Artificial Neural Network for the Identification of Postural Instability in Subject Wearing Lower Limb Exoskeleton

Abstract

Real-time processing of human response to external disturbances assumes a key role in the design of control systems for lower limb exoskeletons. However, the automatic recognition of human intention movement is still an untapped issue in robotics, especially when focusing on stability. In this study, we investigated the feasibility of using Artificial Neural Networks (ANN) to predict human postural response to perturbations in different directions. Fourteen healthy adults underwent standard baseline perturbations via a benchmarking system, B.E.A. T, while wearing the EXO-H2, a lower-extremity exoskeleton. Lower limb kinematics were measured using seven inertial sensors.
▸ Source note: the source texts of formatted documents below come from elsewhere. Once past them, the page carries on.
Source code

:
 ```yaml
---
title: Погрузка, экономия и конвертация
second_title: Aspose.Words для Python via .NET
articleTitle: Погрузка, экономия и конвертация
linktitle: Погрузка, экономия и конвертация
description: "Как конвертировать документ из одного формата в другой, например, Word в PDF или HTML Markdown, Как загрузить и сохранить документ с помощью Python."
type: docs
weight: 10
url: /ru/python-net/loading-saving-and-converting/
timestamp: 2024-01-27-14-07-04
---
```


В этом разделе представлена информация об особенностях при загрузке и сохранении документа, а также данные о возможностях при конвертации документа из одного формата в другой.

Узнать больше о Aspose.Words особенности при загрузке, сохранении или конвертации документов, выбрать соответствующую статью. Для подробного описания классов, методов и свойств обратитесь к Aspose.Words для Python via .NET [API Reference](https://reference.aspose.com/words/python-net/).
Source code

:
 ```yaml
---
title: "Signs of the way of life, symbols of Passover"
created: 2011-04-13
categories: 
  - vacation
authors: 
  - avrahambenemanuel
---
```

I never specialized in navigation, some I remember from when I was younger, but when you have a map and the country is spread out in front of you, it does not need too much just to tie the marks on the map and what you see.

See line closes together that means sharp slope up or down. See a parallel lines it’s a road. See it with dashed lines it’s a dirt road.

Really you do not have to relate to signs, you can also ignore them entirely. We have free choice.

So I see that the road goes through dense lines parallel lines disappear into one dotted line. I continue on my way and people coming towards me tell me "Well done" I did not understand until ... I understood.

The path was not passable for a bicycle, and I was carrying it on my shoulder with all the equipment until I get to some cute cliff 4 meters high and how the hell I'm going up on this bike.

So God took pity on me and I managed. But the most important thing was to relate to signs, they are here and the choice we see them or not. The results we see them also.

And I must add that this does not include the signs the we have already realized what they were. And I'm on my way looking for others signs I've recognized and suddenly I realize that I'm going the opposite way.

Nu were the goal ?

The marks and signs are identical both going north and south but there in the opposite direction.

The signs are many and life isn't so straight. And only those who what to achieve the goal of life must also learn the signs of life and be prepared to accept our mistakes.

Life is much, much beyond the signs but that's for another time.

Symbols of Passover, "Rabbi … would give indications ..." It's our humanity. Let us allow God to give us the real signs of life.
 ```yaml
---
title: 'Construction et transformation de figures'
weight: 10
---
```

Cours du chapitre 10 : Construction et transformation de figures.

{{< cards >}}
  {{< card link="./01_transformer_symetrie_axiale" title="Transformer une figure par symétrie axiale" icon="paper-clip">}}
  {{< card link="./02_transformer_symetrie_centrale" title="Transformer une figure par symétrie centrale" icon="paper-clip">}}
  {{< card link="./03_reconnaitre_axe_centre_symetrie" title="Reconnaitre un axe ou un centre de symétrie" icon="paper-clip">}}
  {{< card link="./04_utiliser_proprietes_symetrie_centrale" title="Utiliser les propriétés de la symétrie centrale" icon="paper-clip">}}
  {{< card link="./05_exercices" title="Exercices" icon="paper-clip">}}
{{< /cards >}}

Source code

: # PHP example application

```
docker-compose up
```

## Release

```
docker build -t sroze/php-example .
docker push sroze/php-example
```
The B.E.A.T. platform provided four perturbative scenarios with 8° tilt steps and tilt directions, following the four cardinal directions of north, east, south, and west. A set of5 ANNs with different kernels was tested to predict the four perturbative responses. Features extracted from lower limb joint angles were used to train and test the algorithms. The highest accuracy (95.3%) was obtained when applying the Narrow Neural Network. The lowest/highest values of true-positive/false-negative rates were found in the north direction. Our results provide relevant information to implement a similar algorithm in the control system of lower limb exoskeletons for instability management.